(Exercise): Count all lines holding "need" in the data below and say the number, nothing more.

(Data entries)

****

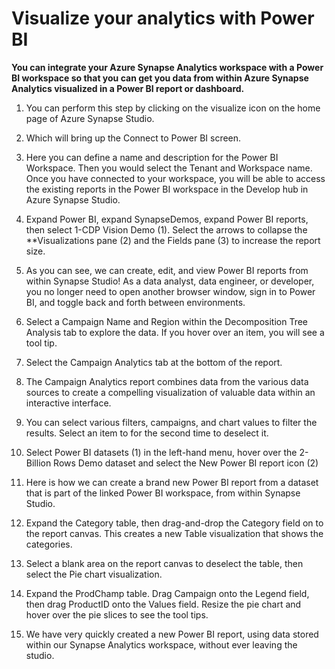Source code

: # Visualize your analytics with Power BI

**You can integrate your Azure Synapse Analytics workspace with a Power BI workspace so that you can get you data from within Azure Synapse Analytics visualized in a Power BI report or dashboard.**

1. You can perform this step by clicking on the visualize icon on the home page of Azure Synapse Studio.

2. Which will bring up the Connect to Power BI screen.

3. Here you can define a name and description for the Power BI Workspace. Then you would select the Tenant and Workspace name. Once you have connected to your workspace, you will be able to access the existing reports in the Power BI workspace in the Develop hub in Azure Synapse Studio.

4. Expand Power BI, expand SynapseDemos, expand Power BI reports, then select 1-CDP Vision Demo (1). Select the arrows to collapse the **Visualizations pane (2) and the Fields pane (3) to increase the report size.

5. As you can see, we can create, edit, and view Power BI reports from within Synapse Studio! As a data analyst, data engineer, or developer, you no longer need to open another browser window, sign in to Power BI, and toggle back and forth between environments.

6. Select a Campaign Name and Region within the Decomposition Tree Analysis tab to explore the data. If you hover over an item, you will see a tool tip.

7. Select the Campaign Analytics tab at the bottom of the report.

8. The Campaign Analytics report combines data from the various data sources to create a compelling visualization of valuable data within an interactive interface.

9. You can select various filters, campaigns, and chart values to filter the results. Select an item to for the second time to deselect it.

10. Select Power BI datasets (1) in the left-hand menu, hover over the 2-Billion Rows Demo dataset and select the New Power BI report icon (2)

11. Here is how we can create a brand new Power BI report from a dataset that is part of the linked Power BI workspace, from within Synapse Studio.

12. Expand the Category table, then drag-and-drop the Category field on to the report canvas. This creates a new Table visualization that shows the categories.

13. Select a blank area on the report canvas to deselect the table, then select the Pie chart visualization.

14. Expand the ProdChamp table. Drag Campaign onto the Legend field, then drag ProductID onto the Values field. Resize the pie chart and hover over the pie slices to see the tool tips.

15. We have very quickly created a new Power BI report, using data stored within our Synapse Analytics workspace, without ever leaving the studio.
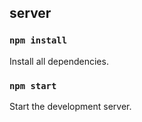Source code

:## server

### `npm install`   

Install all dependencies.

### `npm start`

Start the development server.
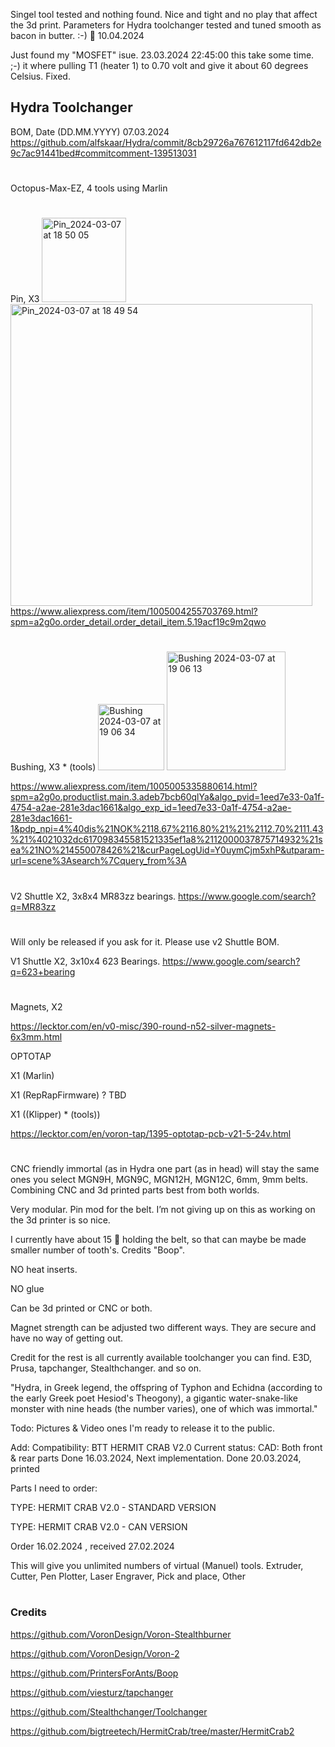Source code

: Singel tool tested and nothing found. Nice and tight and no play that affect the 3d print.
Parameters for Hydra toolchanger tested and tuned smooth as bacon in butter. :-) 🧈  10.04.2024

Just found my "MOSFET" isue. 23.03.2024 22:45:00 this take some time. ;-) it where pulling T1 (heater 1) to 0.70 volt and give it about 60 degrees Celsius. Fixed.


## Hydra Toolchanger

BOM, Date (DD.MM.YYYY) 07.03.2024
https://github.com/alfskaar/Hydra/commit/8cb29726a767612117fd642db2e9c7ac91441bed#commitcomment-139513031

#


Octopus-Max-EZ, 4 tools using Marlin

#

Pin, X3
<img width="135" alt="Pin_2024-03-07 at 18 50 05" src="https://github.com/alfskaar/Hydra/assets/31868161/6185ba89-0f6f-4dcc-b056-ccb20392aa4d">
<img width="483" alt="Pin_2024-03-07 at 18 49 54" src="https://github.com/alfskaar/Hydra/assets/31868161/eb194f39-679a-4cb4-9227-06a30563873d">
https://www.aliexpress.com/item/1005004255703769.html?spm=a2g0o.order_detail.order_detail_item.5.19acf19c9m2qwo

#

Bushing, X3 * (tools)
<img width="106" alt="Bushing 2024-03-07 at 19 06 34" src="https://github.com/alfskaar/Hydra/assets/31868161/7c34069d-42de-4e2f-86f9-eac2bfdfe223">
<img width="190" alt="Bushing 2024-03-07 at 19 06 13" src="https://github.com/alfskaar/Hydra/assets/31868161/8f7fdd81-2394-4efd-b3ed-29062f637ebc">

https://www.aliexpress.com/item/1005005335880614.html?spm=a2g0o.productlist.main.3.adeb7bcb60qlYa&algo_pvid=1eed7e33-0a1f-4754-a2ae-281e3dac1661&algo_exp_id=1eed7e33-0a1f-4754-a2ae-281e3dac1661-1&pdp_npi=4%40dis%21NOK%2118.67%2116.80%21%21%2112.70%2111.43%21%4021032dc617098345581521335ef1a8%2112000037875714932%21sea%21NO%214550078426%21&curPageLogUid=Y0uymCjm5xhP&utparam-url=scene%3Asearch%7Cquery_from%3A

#
V2 Shuttle
X2, 3x8x4 MR83zz bearings.
https://www.google.com/search?q=MR83zz
#
Will only be released if you ask for it. Please use v2 Shuttle BOM.

V1 Shuttle
X2, 3x10x4 623 Bearings.
https://www.google.com/search?q=623+bearing
#
Magnets, X2

https://lecktor.com/en/v0-misc/390-round-n52-silver-magnets-6x3mm.html

OPTOTAP

X1 (Marlin)

X1 (RepRapFirmware) ? TBD

X1 ((Klipper) * (tools))

https://lecktor.com/en/voron-tap/1395-optotap-pcb-v21-5-24v.html
#


CNC friendly
immortal (as in Hydra one part (as in head) will stay the same ones you select MGN9H, MGN9C, MGN12H, MGN12C, 6mm, 9mm belts.
Combining  CNC and 3d printed parts best from both worlds.

Very modular.
Pin mod for the belt. I’m not giving up on this as working on the 3d printer is so nice.

I currently have about 15 🦷 holding the belt, so that can maybe be made smaller number of tooth's. Credits "Boop".

NO heat inserts.

NO glue

Can be 3d printed or CNC or both.

Magnet strength can be adjusted two different ways. They are secure and have no way of getting out.

Credit for the rest is all currently available toolchanger you can find. E3D, Prusa, tapchanger, Stealthchanger. and so on.

"Hydra, in Greek legend, the offspring of Typhon and Echidna (according to the early Greek poet Hesiod's Theogony), a gigantic water-snake-like monster with nine heads (the number varies), one of which was immortal."

Todo:
Pictures & Video ones I'm ready to release it to the public.


Add: Compatibility: BTT HERMIT CRAB V2.0 Current status: CAD: Both front & rear parts Done 16.03.2024, Next implementation. Done 20.03.2024, printed

Parts I need to order:

TYPE: HERMIT CRAB V2.0 - STANDARD VERSION

TYPE: HERMIT CRAB V2.0 - CAN VERSION

Order 16.02.2024 , received 27.02.2024

This will give you unlimited numbers of virtual (Manuel) tools.
Extruder,
Cutter,
Pen Plotter,
Laser Engraver,
Pick and place,
Other 

#
### Credits
https://github.com/VoronDesign/Voron-Stealthburner

https://github.com/VoronDesign/Voron-2

https://github.com/PrintersForAnts/Boop

https://github.com/viesturz/tapchanger

https://github.com/Stealthchanger/Toolchanger

https://github.com/bigtreetech/HermitCrab/tree/master/HermitCrab2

****

(Task result): 2